Si l’entreprise avait embauché 1 salarié, la contribution aurait été de : 400 * 10,48 * 1 salarié manquant = soit 4 192 euros.

Le rescrit handicap.

Mon entreprise est-elle concernée par cette obligation ? Quelles mesures mettre en place ? Ai-je bien calculé mes effectifs ? Autant de questions que se posent fréquemment les employeurs.

Afin de connaitre l’avis de l’administration sur la situation de son entreprise au regard de l’obligation d’emploi des travailleurs handicapés, l’employeur peut utiliser la procédure du rescrit handicap.

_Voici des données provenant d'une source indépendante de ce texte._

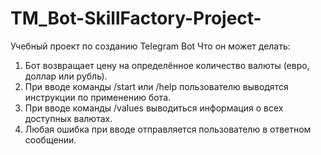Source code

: # TM_Bot-SkillFactory-Project-
Учебный проект по созданию Telegram Bot
Что он может делать:
1. Бот возвращает цену на определённое количество валюты (евро, доллар или рубль).
2. При вводе команды /start или /help пользователю выводятся инструкции по применению бота.
3. При вводе команды /values выводиться информация о всех доступных валютах.
4. Любая ошибка при вводе отправляется пользователю в ответном сообщении.
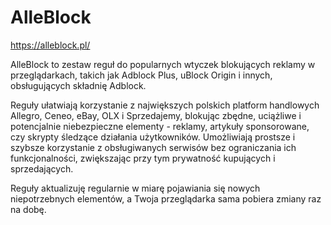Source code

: # AlleBlock

https://alleblock.pl/

AlleBlock to zestaw reguł do popularnych wtyczek blokujących reklamy w przeglądarkach, takich jak Adblock Plus, uBlock Origin i innych, obsługujących składnię Adblock.

Reguły ułatwiają korzystanie z największych polskich platform handlowych Allegro, Ceneo, eBay, OLX i Sprzedajemy, blokując zbędne, uciążliwe i potencjalnie niebezpieczne elementy - reklamy, artykuły sponsorowane, czy skrypty śledzące działania użytkowników. Umożliwiają prostsze i szybsze korzystanie z obsługiwanych serwisów bez ograniczania ich funkcjonalności, zwiększając przy tym prywatność kupujących i sprzedających.

Reguły aktualizuję regularnie w miarę pojawiania się nowych niepotrzebnych elementów, a Twoja przeglądarka sama pobiera zmiany raz na dobę.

Initialement confiée à l’AGEFIPH, elle est désormais du ressort de l’URSSAF pour les demandes de rescrit portant sur la période postérieure au 1er janvier 2020. 

L’employeur adresse une demande à l’URSSAF présentant, notamment, une situation précise et complète de la situation et les éléments qu’il souhaite voir clarifier. 

L’URSSAF se prononce alors sur la situation de l’entreprise au regard de : 

  • L’effectif d’assujettissement.
  • La mise en œuvre de l’obligation d’emploi.
  • Ou de ses modalités d’acquittement. 

Sa décision lui est opposable tant que la situation décrite ou la législation restent identiques. Cette procédure permet donc de sécuriser l’employeur quant au bon respect de ses obligations et d’éviter une sanction éventuelle.